Imagery is used as a subtle foreshadowing device very early in the novel with a reference that would still make sense even if it the story turned out completely different. The initial setting of the story is a school that is specifically for the teaching of and training in marine sciences. It would therefore make sense for that school to reference the writer of 20,000 Leagues Under the Sea even if it didn’t turn out that the novel becomes integral to the plot of this story:

“Finally we pass Verne Hall, the ‘gold-level’ research wing. What goes on in there, I have no idea. We won’t be allowed entry until we’re juniors. Verne’s gilded metal facade stands out among the campus’s white buildings like a gold-crowned tooth. Its dark glass doors always seem to taunt me. If you were cool enough, like your brother, you might be able to come inside. HA-HA-HA-HA.”

Lists

Lists can be an effective use of imagery. If the list specifically applies to things which a character needs or actions which are required, for instance, the imagery contributes to creating a sense of being. In this example, the list becomes imagery which helps to define for the reader the setting in which it takes place:

“How to make twenty freshmen hyperactive:

1 Give them access to an espresso machine.

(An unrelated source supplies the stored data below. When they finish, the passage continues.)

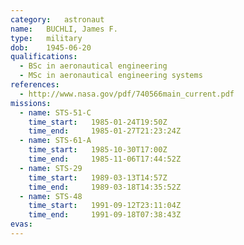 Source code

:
 ```yaml
---
category:	astronaut
name:	BUCHLI, James F.
type:	military
dob:	1945-06-20
qualifications:
  - BSc in aeronautical engineering
  - MSc in aeronautical engineering systems
references:
  - http://www.nasa.gov/pdf/740566main_current.pdf
missions:
  - name: STS-51-C
    time_start:   1985-01-24T19:50Z
    time_end:     1985-01-27T21:23:24Z
  - name: STS-61-A
    time_start:   1985-10-30T17:00Z
    time_end:     1985-11-06T17:44:52Z
  - name: STS-29
    time_start:   1989-03-13T14:57Z
    time_end:     1989-03-18T14:35:52Z
  - name: STS-48
    time_start:   1991-09-12T23:11:04Z
    time_end:     1991-09-18T07:38:43Z
evas:
---
```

2 Offer them a safe haven after seventy-two hours of running from death.

3 Feed them a home-cooked meal made by an orangutan.

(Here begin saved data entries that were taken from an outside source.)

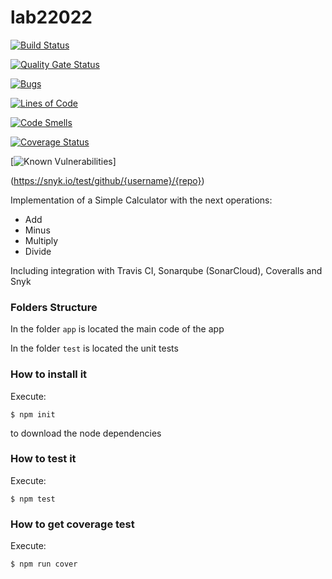 # lab22022

[![Build Status](https://app.travis-ci.com/dbotia/lab22022.svg?branch=main)](https://app.travis-ci.com/dbotia/lab22022)

[![Quality Gate Status](https://sonarcloud.io/api/project_badges/measure?project=lab22022&metric=alert_status)](https://sonarcloud.io/summary/new_code?id=lab22022)

[![Bugs](https://sonarcloud.io/api/project_badges/measure?project=lab22022&metric=bugs)](https://sonarcloud.io/summary/new_code?id=lab22022)

[![Lines of Code](https://sonarcloud.io/api/project_badges/measure?project=lab22022&metric=ncloc)](https://sonarcloud.io/summary/new_code?id=lab22022)

[![Code Smells](https://sonarcloud.io/api/project_badges/measure?project=lab22022&metric=code_smells)](https://sonarcloud.io/summary/new_code?id=lab22022)

[![Coverage Status](https://coveralls.io/repos/github/diegopovalz/lab22022-v2/badge.svg?branch=main)](https://coveralls.io/github/diegopovalz/lab22022-v2?branch=main)

[![Known Vulnerabilities](https://snyk.io/test/github/diegopovalz/lab22022-v2/badge.svg)]

(https://snyk.io/test/github/{username}/{repo})

Implementation of a Simple Calculator with the next operations:

- Add
- Minus
- Multiply
- Divide

Including integration with Travis CI, Sonarqube (SonarCloud), Coveralls and Snyk

### Folders Structure

In the folder `app` is located the main code of the app

In the folder `test` is located the unit tests

### How to install it

Execute:

```shell
$ npm init
```

to download the node dependencies

### How to test it

Execute:

```shell
$ npm test
```

### How to get coverage test

Execute:

```shell
$ npm run cover
```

4 Tell them that tomorrow, they will get to see a make-believe submarine from the 1800s that is actually not make-believe.”

The Aronnax

The Aronnax is a presented over the course of its initial introduction to the reader as not just a thing of mystery to them, but a thing of mystery to the characters. Some of them have no idea what this weird-sounding thing is (which is another reference to Verne’s novel by the way) while some know something of it, but mostly through rumor and legend. The result is that tension is created and intensified by the idea of what it may be more than the reality of what it may be:

“I don’t know what the Aronnax is. The name alone makes me shiver. It sounds sharp and heavy like a cleaver’s blade…I feel a coldness in my belly that’s as sharp as the edge of a fillet knife. I wonder if the Aronnax crew talked about Dev and me this way before they destroyed our school, as if we were nothing more than impersonal targets…He doesn’t need to remind me of Caleb South’s warning. The Aronnax will send us all to the bottom of the sea. In the last twenty-four hours, I’ve heard a lot of things I had trouble believing. Caleb’s threat wasn’t one of them.”

The Nautilus

Of course, the much more famous submarine that can’t be utilized with imagery about what it doesn’t look like is Captain Nemo’s weird vessel in Verne’s novel. The Walt Disney movie adaptation and subsequent attraction at its theme parks embedded the strange appearance of the Nautilus into the minds of several generations. And for those who haven’t ever seen it, it is merely a case of precise description:

“It appears to be tube-shaped – I remember Jules Verne described it as a giant cigar – but it is neither black nor low profile. Its hull is made from interlocking panels of nemonium, glistening like abalone shell. Intricate coils run along its sides, interspersed with bristly clusters of filaments and rows of indentations…Even more unsettling are the Nautilus ’s eyes. I can’t think of what else to call them. Set in the ship’s bow are two transparent convex ovals latticed with metal girders, like the compound eyes of an insect.”